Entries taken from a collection
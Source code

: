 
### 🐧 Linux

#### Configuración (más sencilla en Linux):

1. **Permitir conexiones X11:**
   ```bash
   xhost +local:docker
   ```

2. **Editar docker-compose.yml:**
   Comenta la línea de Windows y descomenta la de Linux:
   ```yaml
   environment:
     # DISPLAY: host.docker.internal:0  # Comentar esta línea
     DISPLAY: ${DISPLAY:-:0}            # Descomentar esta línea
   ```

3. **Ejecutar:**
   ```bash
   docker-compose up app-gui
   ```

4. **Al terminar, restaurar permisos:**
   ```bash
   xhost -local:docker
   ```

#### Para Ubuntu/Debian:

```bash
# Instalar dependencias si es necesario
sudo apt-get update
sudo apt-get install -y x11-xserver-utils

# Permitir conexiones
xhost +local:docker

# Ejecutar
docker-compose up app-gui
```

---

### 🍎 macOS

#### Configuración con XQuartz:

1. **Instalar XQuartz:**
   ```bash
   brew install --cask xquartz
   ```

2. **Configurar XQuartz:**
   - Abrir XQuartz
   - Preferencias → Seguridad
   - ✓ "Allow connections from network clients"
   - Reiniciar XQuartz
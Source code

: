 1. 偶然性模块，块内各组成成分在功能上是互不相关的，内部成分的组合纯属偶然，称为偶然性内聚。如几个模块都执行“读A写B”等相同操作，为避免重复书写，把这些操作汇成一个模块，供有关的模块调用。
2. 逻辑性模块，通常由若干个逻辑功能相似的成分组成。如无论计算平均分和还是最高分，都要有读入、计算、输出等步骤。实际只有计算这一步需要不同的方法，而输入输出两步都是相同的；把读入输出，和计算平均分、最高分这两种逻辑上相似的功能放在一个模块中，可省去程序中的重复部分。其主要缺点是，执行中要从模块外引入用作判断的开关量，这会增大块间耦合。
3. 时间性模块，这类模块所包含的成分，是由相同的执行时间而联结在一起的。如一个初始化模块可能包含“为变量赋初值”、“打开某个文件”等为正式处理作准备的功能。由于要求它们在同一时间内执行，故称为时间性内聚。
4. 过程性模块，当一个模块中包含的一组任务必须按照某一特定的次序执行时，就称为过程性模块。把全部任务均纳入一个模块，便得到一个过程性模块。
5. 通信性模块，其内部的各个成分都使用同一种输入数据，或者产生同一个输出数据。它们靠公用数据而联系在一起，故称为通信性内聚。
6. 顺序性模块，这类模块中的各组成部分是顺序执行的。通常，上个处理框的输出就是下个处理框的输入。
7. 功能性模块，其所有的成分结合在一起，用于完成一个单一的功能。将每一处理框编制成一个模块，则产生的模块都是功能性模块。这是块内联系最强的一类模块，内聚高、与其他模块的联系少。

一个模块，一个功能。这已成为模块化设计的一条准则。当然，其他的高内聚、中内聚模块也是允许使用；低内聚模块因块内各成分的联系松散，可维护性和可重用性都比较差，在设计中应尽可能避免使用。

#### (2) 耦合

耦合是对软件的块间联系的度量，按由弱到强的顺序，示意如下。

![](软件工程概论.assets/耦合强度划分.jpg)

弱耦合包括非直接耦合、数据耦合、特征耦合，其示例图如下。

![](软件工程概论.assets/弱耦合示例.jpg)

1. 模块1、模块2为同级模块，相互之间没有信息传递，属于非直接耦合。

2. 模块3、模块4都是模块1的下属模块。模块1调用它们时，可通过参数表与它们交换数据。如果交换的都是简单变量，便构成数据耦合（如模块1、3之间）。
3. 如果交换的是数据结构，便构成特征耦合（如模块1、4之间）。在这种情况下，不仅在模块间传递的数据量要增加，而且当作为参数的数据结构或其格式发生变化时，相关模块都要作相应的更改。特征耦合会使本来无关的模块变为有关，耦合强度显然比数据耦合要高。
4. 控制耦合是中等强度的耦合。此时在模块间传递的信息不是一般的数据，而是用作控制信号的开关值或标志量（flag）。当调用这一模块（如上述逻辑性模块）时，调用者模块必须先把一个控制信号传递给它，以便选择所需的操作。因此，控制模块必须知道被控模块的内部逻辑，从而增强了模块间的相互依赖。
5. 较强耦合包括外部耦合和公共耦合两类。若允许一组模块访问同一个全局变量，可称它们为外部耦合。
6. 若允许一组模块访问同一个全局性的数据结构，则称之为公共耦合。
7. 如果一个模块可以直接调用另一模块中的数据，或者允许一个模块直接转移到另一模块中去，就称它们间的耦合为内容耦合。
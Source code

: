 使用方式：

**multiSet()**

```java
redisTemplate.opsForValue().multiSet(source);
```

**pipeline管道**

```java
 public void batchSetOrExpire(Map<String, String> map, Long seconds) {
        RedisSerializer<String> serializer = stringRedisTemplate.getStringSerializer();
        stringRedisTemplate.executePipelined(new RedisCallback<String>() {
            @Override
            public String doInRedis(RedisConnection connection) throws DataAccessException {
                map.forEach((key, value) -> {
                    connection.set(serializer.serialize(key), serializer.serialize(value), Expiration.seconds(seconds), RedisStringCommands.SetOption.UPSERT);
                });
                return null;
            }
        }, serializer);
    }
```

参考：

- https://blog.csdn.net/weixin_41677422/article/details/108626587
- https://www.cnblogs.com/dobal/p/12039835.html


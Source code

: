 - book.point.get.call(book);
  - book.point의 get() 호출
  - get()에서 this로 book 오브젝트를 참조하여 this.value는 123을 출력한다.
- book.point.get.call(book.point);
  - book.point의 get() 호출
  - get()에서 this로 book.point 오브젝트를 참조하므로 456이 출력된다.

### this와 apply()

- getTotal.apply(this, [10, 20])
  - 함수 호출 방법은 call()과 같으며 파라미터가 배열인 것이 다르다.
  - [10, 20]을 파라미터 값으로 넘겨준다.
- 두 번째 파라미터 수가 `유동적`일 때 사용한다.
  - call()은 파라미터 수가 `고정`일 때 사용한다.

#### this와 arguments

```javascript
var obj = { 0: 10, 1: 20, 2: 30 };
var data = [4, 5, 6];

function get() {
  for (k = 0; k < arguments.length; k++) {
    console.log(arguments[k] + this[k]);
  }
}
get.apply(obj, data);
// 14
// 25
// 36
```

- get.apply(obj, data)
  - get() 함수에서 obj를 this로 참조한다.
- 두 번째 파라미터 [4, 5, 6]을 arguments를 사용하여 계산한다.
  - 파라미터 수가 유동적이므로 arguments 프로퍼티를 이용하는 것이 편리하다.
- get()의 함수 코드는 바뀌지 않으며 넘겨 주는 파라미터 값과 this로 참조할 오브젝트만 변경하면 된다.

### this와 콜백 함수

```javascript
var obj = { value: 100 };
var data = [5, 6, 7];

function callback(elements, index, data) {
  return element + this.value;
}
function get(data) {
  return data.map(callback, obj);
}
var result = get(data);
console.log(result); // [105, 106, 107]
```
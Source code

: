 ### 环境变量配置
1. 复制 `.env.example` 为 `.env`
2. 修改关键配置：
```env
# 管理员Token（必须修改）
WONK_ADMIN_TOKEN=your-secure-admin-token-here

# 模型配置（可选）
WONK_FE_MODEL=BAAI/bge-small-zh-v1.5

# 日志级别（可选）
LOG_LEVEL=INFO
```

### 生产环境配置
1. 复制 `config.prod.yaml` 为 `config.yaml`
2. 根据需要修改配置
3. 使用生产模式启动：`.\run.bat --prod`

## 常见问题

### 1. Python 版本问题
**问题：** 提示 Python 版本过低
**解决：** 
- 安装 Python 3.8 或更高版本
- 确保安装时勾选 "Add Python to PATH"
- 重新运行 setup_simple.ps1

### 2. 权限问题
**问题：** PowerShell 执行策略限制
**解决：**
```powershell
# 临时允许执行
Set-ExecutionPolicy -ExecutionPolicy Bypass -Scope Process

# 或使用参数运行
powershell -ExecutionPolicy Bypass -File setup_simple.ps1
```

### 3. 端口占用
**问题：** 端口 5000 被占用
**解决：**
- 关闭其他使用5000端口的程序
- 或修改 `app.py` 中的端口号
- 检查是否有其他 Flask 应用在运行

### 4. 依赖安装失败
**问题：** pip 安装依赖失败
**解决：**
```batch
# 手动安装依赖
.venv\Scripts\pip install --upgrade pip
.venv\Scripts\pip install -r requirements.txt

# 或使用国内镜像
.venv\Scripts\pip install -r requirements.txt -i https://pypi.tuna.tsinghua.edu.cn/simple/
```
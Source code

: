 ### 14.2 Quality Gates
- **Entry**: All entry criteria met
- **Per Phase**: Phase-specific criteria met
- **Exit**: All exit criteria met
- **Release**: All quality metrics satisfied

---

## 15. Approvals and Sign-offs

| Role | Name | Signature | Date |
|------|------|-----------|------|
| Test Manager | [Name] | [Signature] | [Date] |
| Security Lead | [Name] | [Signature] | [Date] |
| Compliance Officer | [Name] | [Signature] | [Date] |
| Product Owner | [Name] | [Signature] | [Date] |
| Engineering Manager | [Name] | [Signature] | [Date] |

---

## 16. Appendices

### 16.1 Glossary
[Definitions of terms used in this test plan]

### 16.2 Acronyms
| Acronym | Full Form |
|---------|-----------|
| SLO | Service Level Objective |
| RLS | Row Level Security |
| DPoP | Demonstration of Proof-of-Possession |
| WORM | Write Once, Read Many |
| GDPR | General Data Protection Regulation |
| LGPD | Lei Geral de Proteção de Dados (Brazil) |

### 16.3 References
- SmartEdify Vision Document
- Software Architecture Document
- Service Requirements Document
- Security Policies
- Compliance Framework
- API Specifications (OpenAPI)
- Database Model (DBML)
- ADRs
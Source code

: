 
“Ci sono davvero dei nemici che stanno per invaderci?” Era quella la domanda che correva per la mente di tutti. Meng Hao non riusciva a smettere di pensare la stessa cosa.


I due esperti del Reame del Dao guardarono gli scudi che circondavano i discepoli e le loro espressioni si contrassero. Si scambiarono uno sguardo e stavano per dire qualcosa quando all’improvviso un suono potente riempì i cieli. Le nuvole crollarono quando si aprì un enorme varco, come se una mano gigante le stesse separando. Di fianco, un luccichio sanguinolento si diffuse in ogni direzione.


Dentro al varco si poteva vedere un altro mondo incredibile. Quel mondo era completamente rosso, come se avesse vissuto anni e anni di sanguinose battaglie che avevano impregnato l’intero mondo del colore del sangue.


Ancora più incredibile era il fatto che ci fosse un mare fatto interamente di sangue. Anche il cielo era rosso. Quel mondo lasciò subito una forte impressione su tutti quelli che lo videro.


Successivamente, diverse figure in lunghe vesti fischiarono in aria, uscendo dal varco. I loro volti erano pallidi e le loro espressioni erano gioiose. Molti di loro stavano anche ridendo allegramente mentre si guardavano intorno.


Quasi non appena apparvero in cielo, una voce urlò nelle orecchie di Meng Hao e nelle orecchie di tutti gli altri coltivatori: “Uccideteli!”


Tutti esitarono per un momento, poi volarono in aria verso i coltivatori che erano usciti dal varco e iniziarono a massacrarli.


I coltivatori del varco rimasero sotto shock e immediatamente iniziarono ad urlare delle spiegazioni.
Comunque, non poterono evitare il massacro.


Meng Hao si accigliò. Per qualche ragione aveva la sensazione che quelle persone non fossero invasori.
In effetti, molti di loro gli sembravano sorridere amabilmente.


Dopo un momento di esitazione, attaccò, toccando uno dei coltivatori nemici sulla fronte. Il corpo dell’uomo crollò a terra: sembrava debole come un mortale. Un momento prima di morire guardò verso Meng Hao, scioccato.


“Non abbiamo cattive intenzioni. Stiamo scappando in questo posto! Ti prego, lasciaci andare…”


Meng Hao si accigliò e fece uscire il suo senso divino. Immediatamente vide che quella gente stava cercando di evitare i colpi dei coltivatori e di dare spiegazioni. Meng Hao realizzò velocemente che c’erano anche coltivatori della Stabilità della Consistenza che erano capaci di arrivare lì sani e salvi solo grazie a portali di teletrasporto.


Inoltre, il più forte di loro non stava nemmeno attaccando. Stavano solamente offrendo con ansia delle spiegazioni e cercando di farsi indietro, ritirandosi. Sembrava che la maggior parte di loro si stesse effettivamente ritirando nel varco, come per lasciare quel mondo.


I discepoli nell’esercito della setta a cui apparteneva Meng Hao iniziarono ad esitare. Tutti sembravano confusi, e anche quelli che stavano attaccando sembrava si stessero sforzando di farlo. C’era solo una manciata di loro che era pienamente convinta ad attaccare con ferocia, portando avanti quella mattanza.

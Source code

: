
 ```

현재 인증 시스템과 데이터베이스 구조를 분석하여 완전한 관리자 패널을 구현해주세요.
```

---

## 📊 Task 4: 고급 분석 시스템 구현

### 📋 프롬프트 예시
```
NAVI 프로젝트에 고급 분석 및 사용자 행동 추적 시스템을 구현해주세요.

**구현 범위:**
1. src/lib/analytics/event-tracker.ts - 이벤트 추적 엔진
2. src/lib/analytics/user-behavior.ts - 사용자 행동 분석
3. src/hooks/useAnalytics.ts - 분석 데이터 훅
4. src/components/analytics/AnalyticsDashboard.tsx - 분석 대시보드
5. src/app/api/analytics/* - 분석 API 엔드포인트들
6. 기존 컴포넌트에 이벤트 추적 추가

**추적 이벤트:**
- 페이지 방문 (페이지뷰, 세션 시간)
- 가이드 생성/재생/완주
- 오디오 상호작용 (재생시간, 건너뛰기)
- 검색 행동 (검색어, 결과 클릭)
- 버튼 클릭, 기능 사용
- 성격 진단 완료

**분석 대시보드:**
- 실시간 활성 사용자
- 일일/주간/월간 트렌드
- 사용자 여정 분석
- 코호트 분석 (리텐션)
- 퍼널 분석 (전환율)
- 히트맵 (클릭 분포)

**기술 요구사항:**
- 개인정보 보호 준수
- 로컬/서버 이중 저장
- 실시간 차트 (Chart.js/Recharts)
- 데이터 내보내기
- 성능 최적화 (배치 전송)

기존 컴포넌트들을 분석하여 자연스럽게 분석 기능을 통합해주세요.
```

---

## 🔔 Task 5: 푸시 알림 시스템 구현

The problem |
Within the entries above, find each line where "apply" appears; copy every one.

Solved problem |
### this와 apply()
- getTotal.apply(this, [10, 20])
get.apply(obj, data);
- get.apply(obj, data)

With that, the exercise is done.